This follows with a pretty hot sex scene. We see a ghost in the bathroom mirror. Then Atticus appears in the doorway, banging Leti good on the sink. It’s the hottest sex scene I’ve seen in a while. It’s full of tension and possession (figurative, not literal), and some nice internalized character stuff. Then the boning ends. Atticus pulls his hand comes away from Leti’s WAP with some blood. She quickly apologizes for not realizing that she was on her period.
Atticus suggests meeting Leti downstairs, leaving her to sob a few tears. I assumed the blood gave her flashbacks of her death in the previous episode, but this tiny scene is a bit more layered than I originally thought. (I’ll discuss in my stray thoughts.) Turns out Leti was actually a virgin. She confesses this to Atticus later, admitting that she wanted him to be her first. Journee plays her vulnerability in this confession scene so well later on.
Like dang, as a sexually-repressed slutty girl in my teens, I feel Leti’s double-life here. She’s been trying to fight demons this whole time. Mainly, the demons of her promiscuous mother, who abandoned her time and time again.
Long story short: Leti got the money as sole inheritance from her mother. In a scene where she admits this to Ruby, Ruby confronts Leti for being even more vain and selfish than this garbage mom, and like, whoa. It’s a tough pill to swallow. Leti’s complexity comes out here in full force. She’s trying to be helpful, to be giving, to reconnect with her family, but all of her attempts still lead her down the same path to becoming worse than her mother.
A Burning Cross
After the racist greasers burn a cross in the front yard, Leti loses it and trashes the cars on the street all Beyonce-style before Beyonce even existed. The police come and arrest her, confronting her in the back of the police van about how in the HELL she managed to buy the mysterious Winthrop House.
They drive around town and thrash her around all bloody. It’s a pretty freaky scene, but the one that follows shows Leti back into form, which is kind of jarring, honestly. It’s another issue with this show is some of the pacing. Anyway, with this new information, Leti goes into full research mode, creating herself a “crazy wall” but on a diner table somewhere.
The overhead shot of this table where Leti explains the lore of the house to Atticus is absolutely wonderful, the papers layered with the coffee cups and our two potential lovers speculating theories back and forth. The lighting was great. The props looks awesome. Our characters were closer than ever. Gets a whole lot of YES from me.

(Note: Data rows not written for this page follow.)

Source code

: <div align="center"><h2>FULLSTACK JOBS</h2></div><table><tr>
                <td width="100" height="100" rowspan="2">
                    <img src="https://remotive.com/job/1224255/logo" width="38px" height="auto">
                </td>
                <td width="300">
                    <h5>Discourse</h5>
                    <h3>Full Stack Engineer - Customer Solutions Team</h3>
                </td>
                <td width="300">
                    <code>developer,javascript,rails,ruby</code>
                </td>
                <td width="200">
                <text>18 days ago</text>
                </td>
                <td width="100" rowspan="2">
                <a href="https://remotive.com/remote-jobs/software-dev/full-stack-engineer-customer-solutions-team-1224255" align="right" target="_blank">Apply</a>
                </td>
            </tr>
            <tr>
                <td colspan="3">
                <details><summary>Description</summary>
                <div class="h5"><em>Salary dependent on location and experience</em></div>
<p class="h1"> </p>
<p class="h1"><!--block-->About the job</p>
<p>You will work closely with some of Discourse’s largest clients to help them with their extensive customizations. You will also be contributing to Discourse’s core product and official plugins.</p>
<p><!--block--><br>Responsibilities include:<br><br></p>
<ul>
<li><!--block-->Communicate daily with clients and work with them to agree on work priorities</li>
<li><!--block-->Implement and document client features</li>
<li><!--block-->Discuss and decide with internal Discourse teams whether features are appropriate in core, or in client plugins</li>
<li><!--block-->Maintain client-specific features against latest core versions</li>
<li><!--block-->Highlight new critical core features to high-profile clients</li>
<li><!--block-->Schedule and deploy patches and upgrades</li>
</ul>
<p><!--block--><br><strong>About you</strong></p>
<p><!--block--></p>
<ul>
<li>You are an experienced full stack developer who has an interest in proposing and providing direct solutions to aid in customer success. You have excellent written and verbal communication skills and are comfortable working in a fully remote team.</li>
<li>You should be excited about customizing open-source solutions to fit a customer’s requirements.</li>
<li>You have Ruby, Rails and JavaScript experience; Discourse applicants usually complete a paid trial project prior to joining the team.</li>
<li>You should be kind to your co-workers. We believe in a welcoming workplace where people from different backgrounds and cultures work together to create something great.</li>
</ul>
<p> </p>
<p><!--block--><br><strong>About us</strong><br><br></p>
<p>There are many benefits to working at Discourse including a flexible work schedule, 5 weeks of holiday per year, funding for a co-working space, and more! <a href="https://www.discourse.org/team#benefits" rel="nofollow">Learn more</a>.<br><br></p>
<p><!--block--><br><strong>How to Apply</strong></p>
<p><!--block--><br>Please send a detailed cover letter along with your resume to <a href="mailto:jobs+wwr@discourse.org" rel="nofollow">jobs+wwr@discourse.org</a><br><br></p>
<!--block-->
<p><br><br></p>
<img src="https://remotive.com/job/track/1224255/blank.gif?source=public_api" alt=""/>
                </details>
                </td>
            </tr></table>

To sum it up: The house was owned by a mad scientist who did experiments on 8 different black people. The ghost (which shows himself to Leti in the darkroom after she lays all her photos down a la Joyce Byers in S02 of Stranger Things), demands she get out of his house.
90s Overload
In response, Leti gets an exoricist, or rather, an “Orisha” to coax the tormented spirits out of the house.
A goat gets killed. Protective marks are drawn. The trio heads down into the sub-basement at the same time the racist greasers enter the house. Anyway, the vanquishing happens. The spirits wreak havoc on the racists. Two die on a radiator. The other gets his head sliced off in the empty elevator shaft.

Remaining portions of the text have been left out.